* _Exercise directions_:
Look through the listing below and report how many lines contain "address", as a bare number.

↓↓↓

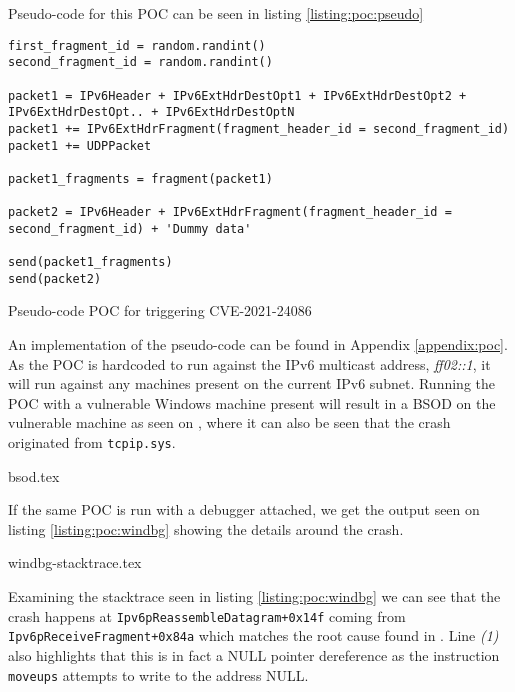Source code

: \documentclass{report}
\begin{document}
Pseudo-code for this \gls{POC} can be seen in listing \ref{listing:poc:pseudo}

\begin{listing}[H]
\begin{verbatim}
first_fragment_id = random.randint()
second_fragment_id = random.randint()

packet1 = IPv6Header + IPv6ExtHdrDestOpt1 + IPv6ExtHdrDestOpt2 + IPv6ExtHdrDestOpt.. + IPv6ExtHdrDestOptN
packet1 += IPv6ExtHdrFragment(fragment_header_id = second_fragment_id)
packet1 += UDPPacket

packet1_fragments = fragment(packet1)

packet2 = IPv6Header + IPv6ExtHdrFragment(fragment_header_id = second_fragment_id) + 'Dummy data'

send(packet1_fragments)
send(packet2)
\end{verbatim}
\caption{Pseudo-code \gls{POC} for triggering CVE-2021-24086}
\label{listing:poc:pseudo}
\end{listing}

An implementation of the pseudo-code can be found in Appendix \ref{appendix:poc}. As the \gls{POC} is hardcoded to run against the IPv6 multicast address, \emph{ff02::1}, it will run against any machines present on the current IPv6 subnet. Running the \gls{POC} with a vulnerable Windows machine present will result in a \gls{BSOD} on the vulnerable machine as seen on , where it can also be seen that the crash originated from \texttt{tcpip.sys}.

{bsod.tex}

If the same \gls{POC} is run with a debugger attached, we get the output seen on listing \ref{listing:poc:windbg} showing the details around the crash.

{windbg-stacktrace.tex}

Examining the stacktrace seen in listing \ref{listing:poc:windbg} we can see that the crash happens at \texttt{Ipv6pReassembleDatagram+0x14f} coming from \texttt{Ipv6pReceiveFragment+0x84a} which matches the root cause found in . Line \emph{(1)} also highlights that this is in fact a NULL pointer dereference as the instruction \texttt{moveups} attempts to write to the address NULL.
\end{document}
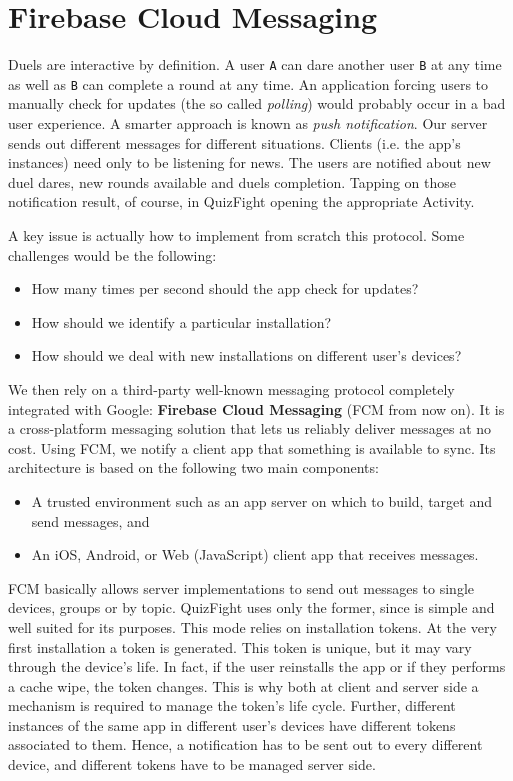 \section{Firebase Cloud Messaging}
Duels are interactive by definition. A user \texttt{A} can dare another user \texttt{B} at any time as well as \texttt{B} can complete a round at any time. An application forcing users to manually check for updates (the so called \textit{polling}) would probably occur in a bad user experience. A smarter approach is known as \textit{push notification}. Our server sends out different messages for different situations. Clients (i.e. the app's instances) need only to be listening for news. The users are notified about new duel dares, new rounds available and duels completion. Tapping on those notification result, of course, in QuizFight opening the appropriate Activity. 

A key issue is actually how to implement from scratch this protocol. Some challenges would be the following:
\begin{itemize}
	\item How many times per second should the app check for updates?
	\item How should we identify a particular installation?
	\item How should we deal with new installations on different user's devices?
\end{itemize}

We then rely on a third-party well-known messaging protocol completely integrated with Google: \textbf{Firebase Cloud Messaging} (FCM from now on). It is a cross-platform messaging solution that lets us reliably deliver messages at no cost. Using FCM, we notify a client app that something is available to sync. Its architecture is based on the following two main components:
\begin{itemize}
	\item A trusted environment such as an app server on which to build, target and send messages, and
	\item An iOS, Android, or Web (JavaScript) client app that receives messages.
\end{itemize}
FCM basically allows server implementations to send out messages to single devices, groups or by topic. QuizFight uses only the former, since is simple and well suited for its purposes. This mode relies on installation tokens. At the very first installation a token is generated. This token is unique, but it may vary through the device's life. In fact, if the user reinstalls the app or if they performs a cache wipe, the token changes. This is why both at client and server side a mechanism is required to manage the token's life cycle. Further, different instances of the same app in different user's devices have different tokens associated to them. Hence, a notification has to be sent out to every different device, and different tokens have to be managed server side.

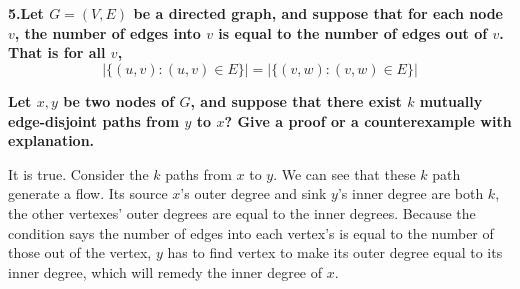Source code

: 
\chapter{}
\textbf{
5.Let $G=(V,E)$ be a directed graph, and suppose that for each node $v$, the number of edges into $v$ is equal to the number of edges out of $v$. That is for all $v$,
$$|\{(u,v):(u,v)\in E\}|=|\{(v,w):(v,w)\in E\}|$$
}

\textbf{
Let $x,y$ be two nodes of $G$, and suppose that there exist $k$ mutually edge-disjoint paths from $y$ to $x$? Give a proof or a counterexample with explanation.
}

It is true.
Consider the $k$ paths from $x$ to $y$. We can see that these $k$ path generate a flow. Its source $x$'s outer degree and sink $y$'s inner degree are both $k$, the other vertexes' outer degrees are equal to the inner degrees. Because the condition says the number of edges into each vertex's is equal to the number of those out of the vertex, $y$ has to find vertex to make its outer degree equal to its inner degree, which will remedy the inner degree of $x$.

↑↑↑

* _Solution to this task_:
2